XIIIe s. …La fontaine de Jovent, Qui fet rajovenir la gent, Barbazan, Fabliaux, édit. MÉON, t. IV, p. 180. Tout me rajovenist li cors, Quant g'i pense et quant gel [je le] recors, la Rose, 13143.

XIVe s. Dieux a donné au cerf une vertu, que de son sens il se rajoesnit, Modus, f° LII. … Avarice Qui se differe d'autre vice Que plus dure et plus rajeunie… Ne s'envieillist pas en vieillesse, Fauvel, dans Jahrbuch für romanische literatur, t. VII, p. 443.

XVIe s. Chassez la pesanteur qui le rend languissant, Rajeunissez savie, o flambeaux salutaires, Desportes, Cartels et masquarades, pour les chevaliers du Phenix.
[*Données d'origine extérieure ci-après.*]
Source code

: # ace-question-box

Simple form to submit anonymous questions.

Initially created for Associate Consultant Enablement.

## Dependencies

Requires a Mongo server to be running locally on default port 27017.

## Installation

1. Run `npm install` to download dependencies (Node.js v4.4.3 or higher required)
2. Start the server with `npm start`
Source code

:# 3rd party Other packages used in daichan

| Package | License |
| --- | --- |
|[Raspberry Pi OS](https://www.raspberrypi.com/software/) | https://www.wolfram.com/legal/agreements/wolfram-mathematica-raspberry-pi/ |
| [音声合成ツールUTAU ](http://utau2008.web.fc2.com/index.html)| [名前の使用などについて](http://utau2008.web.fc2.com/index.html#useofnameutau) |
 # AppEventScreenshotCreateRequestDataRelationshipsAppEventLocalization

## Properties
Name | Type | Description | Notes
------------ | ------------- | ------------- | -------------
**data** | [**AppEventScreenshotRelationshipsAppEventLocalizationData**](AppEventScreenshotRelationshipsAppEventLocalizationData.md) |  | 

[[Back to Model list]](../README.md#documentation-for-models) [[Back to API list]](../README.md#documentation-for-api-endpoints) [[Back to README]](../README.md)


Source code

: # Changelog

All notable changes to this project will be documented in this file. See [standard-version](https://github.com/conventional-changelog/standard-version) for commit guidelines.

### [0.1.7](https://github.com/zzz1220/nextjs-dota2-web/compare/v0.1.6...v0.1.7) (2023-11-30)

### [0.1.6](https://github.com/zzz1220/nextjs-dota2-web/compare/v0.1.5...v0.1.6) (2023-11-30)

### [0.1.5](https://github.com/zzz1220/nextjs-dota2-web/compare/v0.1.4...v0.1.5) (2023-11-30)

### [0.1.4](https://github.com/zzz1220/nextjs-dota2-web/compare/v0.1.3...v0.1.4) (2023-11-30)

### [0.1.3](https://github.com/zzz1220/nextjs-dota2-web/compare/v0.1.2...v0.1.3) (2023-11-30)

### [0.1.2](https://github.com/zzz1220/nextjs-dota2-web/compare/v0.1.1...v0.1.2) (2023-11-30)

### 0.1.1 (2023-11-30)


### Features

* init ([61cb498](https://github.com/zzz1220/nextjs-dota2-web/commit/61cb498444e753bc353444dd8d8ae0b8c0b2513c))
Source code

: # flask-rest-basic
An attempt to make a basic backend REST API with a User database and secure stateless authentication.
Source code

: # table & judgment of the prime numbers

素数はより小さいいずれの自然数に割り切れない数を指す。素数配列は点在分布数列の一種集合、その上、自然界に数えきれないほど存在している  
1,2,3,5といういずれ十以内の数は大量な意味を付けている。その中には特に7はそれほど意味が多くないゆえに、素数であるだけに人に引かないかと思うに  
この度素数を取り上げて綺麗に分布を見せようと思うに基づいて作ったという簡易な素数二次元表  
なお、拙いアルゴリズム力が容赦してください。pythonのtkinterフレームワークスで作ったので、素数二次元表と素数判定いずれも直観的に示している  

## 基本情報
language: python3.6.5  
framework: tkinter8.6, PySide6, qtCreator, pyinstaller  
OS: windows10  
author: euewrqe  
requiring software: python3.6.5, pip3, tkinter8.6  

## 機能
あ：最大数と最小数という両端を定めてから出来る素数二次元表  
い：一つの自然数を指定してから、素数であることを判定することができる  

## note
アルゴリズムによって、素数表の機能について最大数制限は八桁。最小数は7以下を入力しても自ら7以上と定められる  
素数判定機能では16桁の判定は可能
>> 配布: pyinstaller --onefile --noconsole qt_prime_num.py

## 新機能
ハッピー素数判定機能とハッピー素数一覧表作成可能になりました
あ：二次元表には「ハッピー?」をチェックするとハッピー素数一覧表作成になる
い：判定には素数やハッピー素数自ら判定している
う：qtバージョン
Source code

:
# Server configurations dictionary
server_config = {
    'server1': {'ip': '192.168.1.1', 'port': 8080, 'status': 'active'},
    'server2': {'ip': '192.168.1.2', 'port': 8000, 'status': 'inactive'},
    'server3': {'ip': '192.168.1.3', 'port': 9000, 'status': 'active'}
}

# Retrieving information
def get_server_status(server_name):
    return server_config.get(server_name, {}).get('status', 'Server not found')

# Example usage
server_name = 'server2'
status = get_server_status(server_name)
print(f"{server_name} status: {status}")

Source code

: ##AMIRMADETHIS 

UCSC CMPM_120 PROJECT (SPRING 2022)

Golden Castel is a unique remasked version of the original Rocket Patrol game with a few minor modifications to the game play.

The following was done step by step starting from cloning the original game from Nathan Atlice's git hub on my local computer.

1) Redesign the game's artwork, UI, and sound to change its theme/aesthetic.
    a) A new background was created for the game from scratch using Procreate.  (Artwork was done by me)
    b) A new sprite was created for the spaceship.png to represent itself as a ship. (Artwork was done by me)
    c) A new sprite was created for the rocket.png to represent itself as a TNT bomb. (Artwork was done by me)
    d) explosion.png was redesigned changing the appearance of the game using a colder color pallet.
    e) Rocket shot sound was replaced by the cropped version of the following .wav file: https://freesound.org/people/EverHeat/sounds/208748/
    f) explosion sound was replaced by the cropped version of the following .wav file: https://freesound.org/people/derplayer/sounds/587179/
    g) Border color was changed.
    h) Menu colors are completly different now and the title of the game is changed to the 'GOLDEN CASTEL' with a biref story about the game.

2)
XVIe s. Nous vivrons et mourrons ensemble, et tous les jours Vieillissans nous verrons rajeunir nos amours, Ronsard, 731.

ÉTYMOLOGIE

Re…, et l'inusité ajeunir, de à et jeune ; Berry, rajeunezir ; wallon, rageoni ; provenç. rejovenir ; anc. espagn. rejuvenir ; ital. ringiovanir. Au XVIe siècle, on disait souvent renjeunir.